In 1965, President Lyndon Johnson launched the federal Head Start early-childhood education initiative. Greatly expanded in the 1980s, it has become one of the longest-running programs addressing systemic poverty in the United States. The Child Development Group of Mississippi (CDGM) was an early Head Start program, established that same year.
Mississippi in 1965 was the most racially violent, fiercely segregated and poorest state in America. The thousands of children and families who participated in CDGM’s Head Start program were black. Most lived in shacks and shanties in a desolate part of the state known as the Delta, covering more than 7,000 square miles. Their level of poverty was extreme—family incomes averaged $400 a year.

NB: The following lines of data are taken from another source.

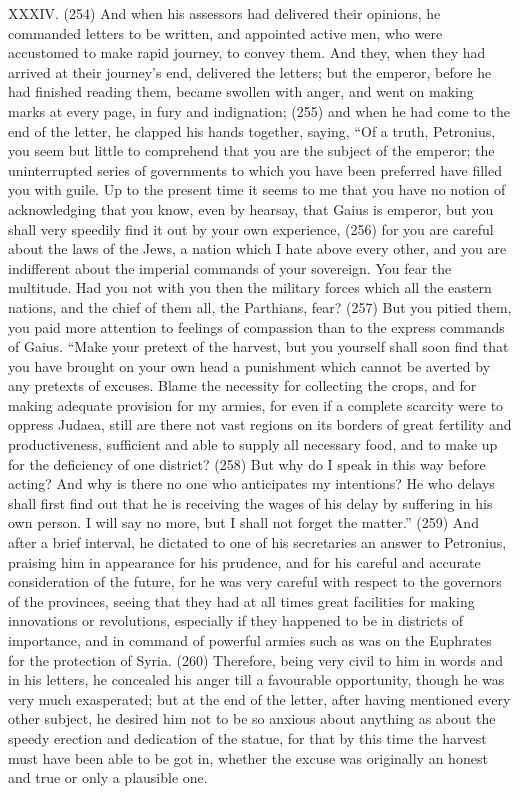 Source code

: XXXIV. (254) And when his assessors had delivered their opinions, he commanded letters to be
written, and appointed active men, who were accustomed to make rapid journey, to convey them.
And they, when they had arrived at their journey's end, delivered the letters; but the emperor,
before he had finished reading them, became swollen with anger, and went on making marks at
every page, in fury and indignation; (255) and when he had come to the end of the letter, he
clapped his hands together, saying, ``Of a truth, Petronius, you seem but little to comprehend that
you are the subject of the emperor; the uninterrupted series of governments to which you have
been preferred have filled you with guile. Up to the present time it seems to me that you have no
notion of acknowledging that you know, even by hearsay, that Gaius is emperor, but you shall very
speedily find it out by your own experience, (256) for you are careful about the laws of the Jews, a
nation which I hate above every other, and you are indifferent about the imperial commands of
your sovereign. You fear the multitude. Had you not with you then the military forces which all the
eastern nations, and the chief of them all, the Parthians, fear? (257) But you pitied them, you paid
more attention to feelings of compassion than to the express commands of Gaius. ``Make your
pretext of the harvest, but you yourself shall soon find that you have brought on your own head a
punishment which cannot be averted by any pretexts of excuses. Blame the necessity for
collecting the crops, and for making adequate provision for my armies, for even if a complete
scarcity were to oppress Judaea, still are there not vast regions on its borders of great fertility and
productiveness, sufficient and able to supply all necessary food, and to make up for the deficiency
of one district? (258) But why do I speak in this way before acting? And why is there no one who
anticipates my intentions? He who delays shall first find out that he is receiving the wages of his
delay by suffering in his own person. I will say no more, but I shall not forget the matter.'' (259) And
after a brief interval, he dictated to one of his secretaries an answer to Petronius, praising him in
appearance for his prudence, and for his careful and accurate consideration of the future, for he
was very careful with respect to the governors of the provinces, seeing that they had at all times
great facilities for making innovations or revolutions, especially if they happened to be in districts of
importance, and in command of powerful armies such as was on the Euphrates for the protection
of Syria. (260) Therefore, being very civil to him in words and in his letters, he concealed his anger
till a favourable opportunity, though he was very much exasperated; but at the end of the letter,
after having mentioned every other subject, he desired him not to be so anxious about anything as
about the speedy erection and dedication of the statue, for that by this time the harvest must have
been able to be got in, whether the excuse was originally an honest and true or only a plausible
one.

CDGM families lacked just about everything except courage and a fervent desire to better their lives. Despite enormous challenges, they organized CDGM Head Start centers throughout the Mississippi Delta, opening their doors to 12,000 children in dozens of counties—in just eight weeks.
Photographer Bob Fletcher—who spent much of the 1960s documenting the Civil Rights Movement in the American South—was there with his camera in that burgeoning time, to capture the establishment of CDGM and its early days in operation.
In February 2015, Fletcher’s photographs were exhibited at the Church of Scientology National Affairs Office in Washington, D.C., to commemorate Black History Month, and he has generously allowed a selection to be published in Freedom, in keeping with the Church’s commitment to promote human rights and celebrate those people who work to extend and preserve them.
Many children in the Mississippi Delta in 1965 were the grandchildren or great-grandchildren of slaves. They lived in wood cabins, without electricity or plumbing. Most families had no transportation, and lacked access to even basic health care. There were no preschools, no day care centers, and no public kindergartens.
CDGM centers were, in some ways, like all early Head Start centers—focused on bringing children together to play, eat nutritious food, and acclimate to a school environment. CDGM was special in that it addressed disempowerment. Its model was based on the notion that, beyond laying an academic foundation, preschool could have a profound impact on a child’s life by offering a structure in which young children could see their parents, with whom they were profoundly identified, become competent and confident—able to provide a happy, broadly enriching educational experience and initiate fundamental, positive change in the communities where they grew up.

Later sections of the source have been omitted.